Sex and the Uni vol. 1 – Don't Die Alone!
(This article was originally published in On Dit Issue 80.2)
As I walk the many pathways of our fine educational establishment, I am disheartened to see some obviously confused students rushing to their classes, completely oblivious to why they are at University. Unfortunately, it would seem that too many impressionable kids have been absorbing the ridiculous propaganda being spewed from the mouths of heartless lecturers, backstabbing tutorers and soul-crushing faculty admin staff. So then, let me spell out what should be told to every new student at the time of enrolment: YOU ARE NOT HERE TO LEARN!
Well, not really. If you learn something inadvertently while you are cramming for your exam or wiki-thieving your essay then I guess there’s probably no harm in that. But education should be taking a definite back-seat position during your time here at University. First and foremost you should be trying to pick up bitties, (or if you are that way inclined… mitties?)
“But Rowan,” I hear you shout, “I have been using all the techniques that I have stolen from TV shows and movies and still have had no luck!” That’s where I come in! In this column I am going to explain some big concepts such as why you have been having no luck with the opposite sex, why you should not be paying attention in lectures, why the University staff want you to die alone and, if there is still time, I’ll tell you how to get furniture creases out of carpet.

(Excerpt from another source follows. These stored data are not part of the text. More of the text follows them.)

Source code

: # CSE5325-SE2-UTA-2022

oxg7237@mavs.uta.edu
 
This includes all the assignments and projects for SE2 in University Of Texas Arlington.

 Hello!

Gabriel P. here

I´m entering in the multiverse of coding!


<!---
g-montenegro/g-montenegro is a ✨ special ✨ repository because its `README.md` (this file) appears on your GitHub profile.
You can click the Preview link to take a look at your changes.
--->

The most frequent error that students make when trying to add another bedpost notch is to use moves that they have seen Neil Patrick Harris use. While there are some gems in there, none of the methods used on sitcoms or romantic comedies are aimed at university life. Sexual advances made at University are a different kettle of fish to those made at a club/bar. You can’t simply pump a few Long Island iced teas into the situation and show some nip. You have to be delicate. Although there are a few aspects to this conundrum, in this issue I’ll start by answering the first question on everyone’s mind: where do I look?
Where to Pick Up
The short answer is everywhere! Obviously the Bar Smith Lawns just ooze sexual energy and you’d have to be lucky to make out of that long grass without being pounced on by a wild Pokémon (copyrighted sexual metaphor), but there are a lot of less obvious places as well. Lectures, tutorials, library, cafeteria, construction sites and that strange room on level 13 of the Shulz building are all fair game. If you’re feeling especially dirty you could have a crack on the inter-campus bus! (Oooh you dirty devil!). And I think we’ve all heard that rumour about the triumph of young love in the bike shed (finally, a practical reason for wearing lycra!).
What you really have to do is get it out of your head that classrooms are strictly there for classes and that the Scott Theatre is strictly there for buying drugs outside of. Take me for example: When I look at the reading room I see girls. When I walk across the footbridge I see girls. When I close my eyes I see girls. When I’m with girls I see more girls. When I’m eating a sandwich I see a girl inside my sandwich eating another sandwich with a girl inside that sandwich. I think I may be losing my focus slightly, but the point I’m making is that you need to change the way you perceive University from an educational institution to a free range love inducing sex farm.